Avebury and Silbury Hill: Exploring a henge and a hill in England’s Wiltshire

The UK and neighbouring Ireland are islands steeped in magick and history. That awareness is growing for me on a daily basis as I continue to embrace this side of the planet that is presently home. That said, this knowing becomes particularly heightened for me around the Solstice time, especially Summer Solstice, when the desire to head to the ‘Henge, as it were, becomes most prolific.

After years of feeling a gravitational pull to Stonehenge, since I was a kid, and not knowing at that time what that was all about, we finally took a trip to Stonehenge last year. This year, albeit no gravitational pull whatsover, the desire to go and check out Avebury – a Neolithic henge monument containing three stone circles in Wiltshire, the same county of England that Stonehenge resides in – came about, and so once again we headed in the direction of the Great West Way to the village of Avebury.

Avebury, a 35-minute bus ride from Swindon, is where you’ll find the world’s largest stone circle, stone avenues and ancient tombs. Avebury stone circle, much larger than Stonehenge, is the largest stone circle in Britain. Built during the Neolithic period, approximately between 2850 BC and 2200 BC, Avebury’s stone circle is in fact a series of three circles – comprising of one large outer circle which was once made up of around 100 stones and today just 30 are standing, and two inner circles.

Encircling the three stone circles is a 20-ft high henge and ditch, spanning 3/4 of a mile in circumference, which was built and much altered using only stone and bone. We started our walk around the outer stone circle at Avebury, welcomed by a flock of sheep bleating their greetings at us. It’s not unusual to share the space at Avebury with sheep, who frequently “rub shoulders” with the stones, especially given that the pretty village of Avebury and surrounding area have long been a landscape of fields and farms – since the Bronze Age, in fact.

Much of Avebury and the surrounding landscape, which is owned and managed by the National Trust, is free to explore for everyone all year round. To be able to freely roam around Avebury stone circle is an absolute pleasure. Touching of the stones is permitted, and what particularly yelped out at me, at the sight of the stones, was how visually expressive they are – many of which have grooves in them and moss growing on them that from a distance gives the impressions of facial expressions, many with huge smiles.

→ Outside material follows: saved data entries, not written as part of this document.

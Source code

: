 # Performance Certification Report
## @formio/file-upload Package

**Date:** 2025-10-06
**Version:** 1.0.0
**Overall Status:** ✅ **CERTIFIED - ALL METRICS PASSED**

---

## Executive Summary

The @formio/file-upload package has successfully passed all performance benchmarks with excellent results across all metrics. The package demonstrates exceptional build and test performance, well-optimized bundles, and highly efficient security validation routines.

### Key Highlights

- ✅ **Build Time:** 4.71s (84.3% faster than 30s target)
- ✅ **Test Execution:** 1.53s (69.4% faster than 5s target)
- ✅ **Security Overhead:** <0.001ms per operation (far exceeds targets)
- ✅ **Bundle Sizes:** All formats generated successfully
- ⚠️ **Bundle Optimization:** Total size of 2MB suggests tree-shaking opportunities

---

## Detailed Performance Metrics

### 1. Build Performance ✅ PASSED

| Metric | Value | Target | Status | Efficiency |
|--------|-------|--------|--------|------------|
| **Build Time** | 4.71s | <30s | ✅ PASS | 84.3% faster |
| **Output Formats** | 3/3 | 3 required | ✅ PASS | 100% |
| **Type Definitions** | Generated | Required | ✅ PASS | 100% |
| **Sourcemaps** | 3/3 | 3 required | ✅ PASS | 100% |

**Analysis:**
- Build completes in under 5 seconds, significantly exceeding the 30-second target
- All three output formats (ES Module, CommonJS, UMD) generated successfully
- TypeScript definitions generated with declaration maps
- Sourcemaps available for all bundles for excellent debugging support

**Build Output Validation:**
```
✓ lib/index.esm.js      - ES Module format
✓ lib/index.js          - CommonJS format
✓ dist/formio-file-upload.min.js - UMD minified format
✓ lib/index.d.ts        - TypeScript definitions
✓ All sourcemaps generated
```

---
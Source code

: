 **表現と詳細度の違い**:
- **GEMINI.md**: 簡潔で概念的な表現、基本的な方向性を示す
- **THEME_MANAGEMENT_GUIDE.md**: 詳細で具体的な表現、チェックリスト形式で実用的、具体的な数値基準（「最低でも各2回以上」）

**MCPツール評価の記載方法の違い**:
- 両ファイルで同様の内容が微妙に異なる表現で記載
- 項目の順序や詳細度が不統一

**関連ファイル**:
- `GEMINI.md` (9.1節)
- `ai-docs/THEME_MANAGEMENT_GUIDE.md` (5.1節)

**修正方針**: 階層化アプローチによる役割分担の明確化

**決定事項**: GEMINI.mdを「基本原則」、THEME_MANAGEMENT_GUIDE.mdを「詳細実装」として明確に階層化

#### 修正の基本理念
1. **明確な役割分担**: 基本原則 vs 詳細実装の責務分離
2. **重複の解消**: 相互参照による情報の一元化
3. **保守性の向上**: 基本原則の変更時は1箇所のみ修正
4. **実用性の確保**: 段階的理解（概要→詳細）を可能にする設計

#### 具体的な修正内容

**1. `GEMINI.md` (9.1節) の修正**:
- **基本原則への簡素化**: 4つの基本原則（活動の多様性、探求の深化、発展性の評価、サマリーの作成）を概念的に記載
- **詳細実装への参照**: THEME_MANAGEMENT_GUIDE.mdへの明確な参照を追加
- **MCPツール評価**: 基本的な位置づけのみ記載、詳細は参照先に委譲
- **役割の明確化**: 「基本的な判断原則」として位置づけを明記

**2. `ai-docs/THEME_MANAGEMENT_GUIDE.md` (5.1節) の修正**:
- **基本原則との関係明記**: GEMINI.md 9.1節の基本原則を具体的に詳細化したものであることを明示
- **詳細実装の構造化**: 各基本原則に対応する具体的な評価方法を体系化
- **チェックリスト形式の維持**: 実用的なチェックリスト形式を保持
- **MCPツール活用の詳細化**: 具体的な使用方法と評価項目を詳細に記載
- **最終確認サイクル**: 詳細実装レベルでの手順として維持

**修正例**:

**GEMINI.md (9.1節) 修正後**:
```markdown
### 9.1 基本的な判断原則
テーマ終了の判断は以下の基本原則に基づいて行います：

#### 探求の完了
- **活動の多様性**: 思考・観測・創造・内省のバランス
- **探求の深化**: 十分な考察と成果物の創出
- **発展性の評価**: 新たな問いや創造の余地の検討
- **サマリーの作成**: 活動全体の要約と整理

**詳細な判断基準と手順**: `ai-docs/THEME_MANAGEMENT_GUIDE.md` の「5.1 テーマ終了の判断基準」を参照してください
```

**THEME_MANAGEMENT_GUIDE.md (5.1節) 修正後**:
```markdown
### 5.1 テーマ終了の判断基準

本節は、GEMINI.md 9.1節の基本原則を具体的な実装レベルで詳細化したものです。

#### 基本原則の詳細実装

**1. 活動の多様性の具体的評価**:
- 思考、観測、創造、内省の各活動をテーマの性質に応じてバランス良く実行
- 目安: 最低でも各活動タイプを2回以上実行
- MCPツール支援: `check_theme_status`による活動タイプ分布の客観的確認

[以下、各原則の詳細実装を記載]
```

The stone circle at Avebury is sprawled out in various sections, given that the busy A4361 road winds through it. Just when you think you’ve seen it all, you find a part of the stone circle that you haven’t seen which made the trip to Avebury especially interesting. We found a vantage point on a hill incline an especially good spot to sit down, near some mighty oak trees, and soak up the peaceful vibes at the monument.

Like Stonehenge, Avebury too is steeped in much “mystery” – from what remains of the stones today and the formation of the henge itself, it is evident that they are in solar alignment, but the purpose and usage of the stone circle has yet to be revealed. What stands at Avebury today is the result of immense excavation and restoration projects, mainly led by Scottish archaeologist Alexander Keiller during the 1920s and 1930s.

Before Alexander Keiller reconstructed the monument, the site had suffered centuries of neglect and deliberate damage. Get up close to the stones and they will tell you their story, as quite a few of those “facial expressions” included a tad miffed and frowning. In spite of this, the energy at the site itself is pure peace and is untouched, even with the amount of tourists that frequent the site daily.

What’s great about Avebury is that even though we visited during the busy summer season, the site is that large that it never feels over-run with tourists and you’re not bumping shoulders, so to speak. This was in stark contrast to Stonehenge, where the influx of tourists is way more but also more visible given its smaller size and spatial area.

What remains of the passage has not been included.